### MATERIALS PROVIDED
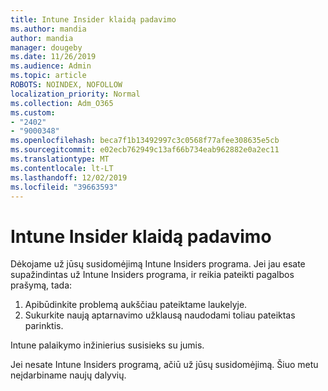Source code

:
 ```yaml
---
title: Intune Insider klaidą padavimo
ms.author: mandia
author: mandia
manager: dougeby
ms.date: 11/26/2019
ms.audience: Admin
ms.topic: article
ROBOTS: NOINDEX, NOFOLLOW
localization_priority: Normal
ms.collection: Adm_O365
ms.custom:
- "2402"
- "9000348"
ms.openlocfilehash: beca7f1b13492997c3c0568f77afee308635e5cb
ms.sourcegitcommit: e02ecb762949c13af66b734eab962882e0a2ec11
ms.translationtype: MT
ms.contentlocale: lt-LT
ms.lasthandoff: 12/02/2019
ms.locfileid: "39663593"
---
```

# <a name="intune-insider-bug-filing"></a>Intune Insider klaidą padavimo

Dėkojame už jūsų susidomėjimą Intune Insiders programa. Jei jau esate supažindintas už Intune Insiders programa, ir reikia pateikti pagalbos prašymą, tada:

1. Apibūdinkite problemą aukščiau pateiktame laukelyje.
2. Sukurkite naują aptarnavimo užklausą naudodami toliau pateiktas parinktis.

Intune palaikymo inžinierius susisieks su jumis.

Jei nesate Intune Insiders programą, ačiū už jūsų susidomėjimą. Šiuo metu neįdarbiname naujų dalyvių.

### WORK REQUEST
Print out every entry above without changing a word, and leave out the pictures.

### ANSWER SECTION
Source code

:
 ```yaml
---
title: Intune Insider klaidą padavimo
ms.author: mandia
author: mandia
manager: dougeby
ms.date: 11/26/2019
ms.audience: Admin
ms.topic: article
ROBOTS: NOINDEX, NOFOLLOW
localization_priority: Normal
ms.collection: Adm_O365
ms.custom:
- "2402"
- "9000348"
ms.openlocfilehash: beca7f1b13492997c3c0568f77afee308635e5cb
ms.sourcegitcommit: e02ecb762949c13af66b734eab962882e0a2ec11
ms.translationtype: MT
ms.contentlocale: lt-LT
ms.lasthandoff: 12/02/2019
ms.locfileid: "39663593"
---
```

# <a name="intune-insider-bug-filing"></a>Intune Insider klaidą padavimo

Dėkojame už jūsų susidomėjimą Intune Insiders programa. Jei jau esate supažindintas už Intune Insiders programa, ir reikia pateikti pagalbos prašymą, tada:

1. Apibūdinkite problemą aukščiau pateiktame laukelyje.
2. Sukurkite naują aptarnavimo užklausą naudodami toliau pateiktas parinktis.

Intune palaikymo inžinierius susisieks su jumis.

Jei nesate Intune Insiders programą, ačiū už jūsų susidomėjimą. Šiuo metu neįdarbiname naujų dalyvių.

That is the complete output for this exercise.